Réfléchir à la « démondialisation » (Walden Bello, John Maynard Keynes, Arnaud Montebourg)

DÉCODAGE

CONTEXTE. La démondialisation est apparue dans le débat politique français à la veille des élections présidentielles de 2012. Arnaud Montebourg, candidat à la primaire socialiste, lui a consacré un chapitre entier dans son livre programme (1).
ENJEUX. Nombreux sont les hommes politiques qui ont déclaré – un peu vite, et en ignorant l’histoire de ce concept économique et politique majeur – que « la démondialisation est impossible ». Alors qu’il s’agit d’une notion importante – « incontournable », comme ont dit – qui doit être étudiée dans le contexte de la théorie économique.

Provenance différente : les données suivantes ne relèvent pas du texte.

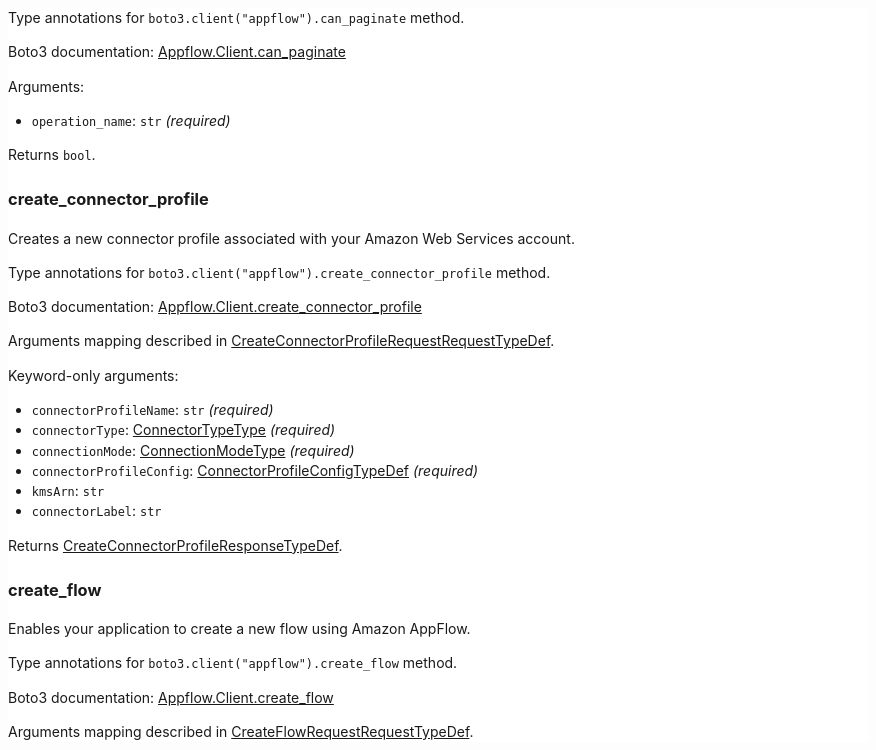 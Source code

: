 Type annotations for `boto3.client("appflow").can_paginate` method.

Boto3 documentation:
[Appflow.Client.can_paginate](https://boto3.amazonaws.com/v1/documentation/api/latest/reference/services/appflow.html#Appflow.Client.can_paginate)

Arguments:

- `operation_name`: `str` *(required)*

Returns `bool`.

<a id="create_connector_profile"></a>

### create_connector_profile

Creates a new connector profile associated with your Amazon Web Services
account.

Type annotations for `boto3.client("appflow").create_connector_profile` method.

Boto3 documentation:
[Appflow.Client.create_connector_profile](https://boto3.amazonaws.com/v1/documentation/api/latest/reference/services/appflow.html#Appflow.Client.create_connector_profile)

Arguments mapping described in
[CreateConnectorProfileRequestRequestTypeDef](./type_defs.md#createconnectorprofilerequestrequesttypedef).

Keyword-only arguments:

- `connectorProfileName`: `str` *(required)*
- `connectorType`: [ConnectorTypeType](./literals.md#connectortypetype)
  *(required)*
- `connectionMode`: [ConnectionModeType](./literals.md#connectionmodetype)
  *(required)*
- `connectorProfileConfig`:
  [ConnectorProfileConfigTypeDef](./type_defs.md#connectorprofileconfigtypedef)
  *(required)*
- `kmsArn`: `str`
- `connectorLabel`: `str`

Returns
[CreateConnectorProfileResponseTypeDef](./type_defs.md#createconnectorprofileresponsetypedef).

<a id="create_flow"></a>

### create_flow

Enables your application to create a new flow using Amazon AppFlow.

Type annotations for `boto3.client("appflow").create_flow` method.

Boto3 documentation:
[Appflow.Client.create_flow](https://boto3.amazonaws.com/v1/documentation/api/latest/reference/services/appflow.html#Appflow.Client.create_flow)

Arguments mapping described in
[CreateFlowRequestRequestTypeDef](./type_defs.md#createflowrequestrequesttypedef).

Elle dépasse les traditionnels politiques clivages gauche/droite.

QU’EST-CE QUE LA DÉMONDIALISATION ?

La démondialisation est une théorie, en construction, qui propose une nouvelle organisation de l’économie mondiale.

  • Elle prend en compte l’augmentation des interdépendances humaines dans le monde.
  • Elle combat la domination de la globalisation financière et du libre-échange.
  • Elle vise à rendre plus juste, plus sociale et plus écologique l’organisation économique mondiale.
  • Elle propose de nouvelles règles pour endiguer les effets néfastes du libre-échange et du néo-libéralisme.
  • Elle tend à mieux articuler la décision prise dans le cadre civique à l’action au niveau international.
  • Elle propose la mise en place de taxes douanières, modulées selon le coût écologique et social des marchandises.
  • Elle recommande la re-territorialisation de la production.

WALDEN BELLO : DANS LA LIGNE DE KEYNES

La paternité du terme de « démondialisation » est attribuée au célèbre penseur philippin Walden BELLO qui développe ce concept dans son ouvrage Deglobalization, ideas for a New World Economy (2). Selon lui, « la mondialisation néolibérale, née dans les années 1980, porte préjudice aux économies des pays du sud qui se basent sur les seules exportations sans développer leur marché intérieur. » Globalement, la démondialisation s’inscrit dans un courant de pensée hostile à une interdépendance trop forte des économies, déjà critiquée par KEYNES.

« LA FINANCE EST UNE PRIORITÉ NATIONALE »

John Maynard KEYNES écrit : « Je sympathise (…) avec ceux qui souhaiteraient réduire au minimum l’interdépendance entre les pays plutôt qu’avec ceux qui souhaiteraient la porter à son maximum. Les idées, la connaissance, l’art, l’hospitalité, les voyages : ce sont là des choses qui, par nature, doivent être internationales. Mais produisons les marchandises chez nous, chaque fois que c’est raisonnablement et pratiquement possible, et surtout, faisons en sorte que la finance soit une priorité nationale » (3).

LA DÉMONDIALISATION EST UN MODÈLE ALTERNATIF

Pour Walden BELLO, la démondialisation n’est pas un retrait de la communauté mondiale mais un modèle alternatif à celui de l’Organisation mondiale du commerce (OMC). « Il s’agit de réorienter les économies, de la priorité à la production pour l’exportation, à celle pour la production destinée aux marchés locaux ».

La démondialisation serait également favorable aux pays du Nord, en proie au dumping social. En effet, aujourd’hui, la dérèglementation des échanges et de la finance conduisent :

  • à une mise en concurrence des salariés au niveau mondial,
  • à une délocalisation des activités économiques vers les pays émergents (où la main d’œuvre est à bas coût),
  • à une baisse sur les salaires dans les pays industrialisés,
  • à une augmentation du chômage.

La démondialisation, loin des caricatures politiques, est une affaire sérieuse.

Bernard MÉRIGOT

RÉFÉRENCES

1. MONTEBOURG Arnaud, Votez pour la démondialisation, Flammarion, 2011, Préface d’Emmanuel TODD.
Globalement, Arnaud MONTEBOURG se dit en faveur d’un protectionnisme européen assumé, modulé selon des critères sociaux et environnementaux, et d’une mise sous tutelle du système bancaire.

2. BELLO Walden, Deglobalization, ideas for a New World Economy, Londres et New-York, 2002.
2. BELLO Walden, Démondialisation. Idées pour une nouvelle économie mondiale, Éditions du Rocher, 2011.

3. John Maynard KEYNES (1883-1946)
KEYNES John Maynard
, « National Self-Sufficiency », The Yale Review, vol. 22, juin 1933, p. 755-769.
KEYNES John Maynard, « De l’autosuffisance nationale », L’Économie politique, n°31,  juillet 2006. Traduction de Marc Moussli, p. 7-18.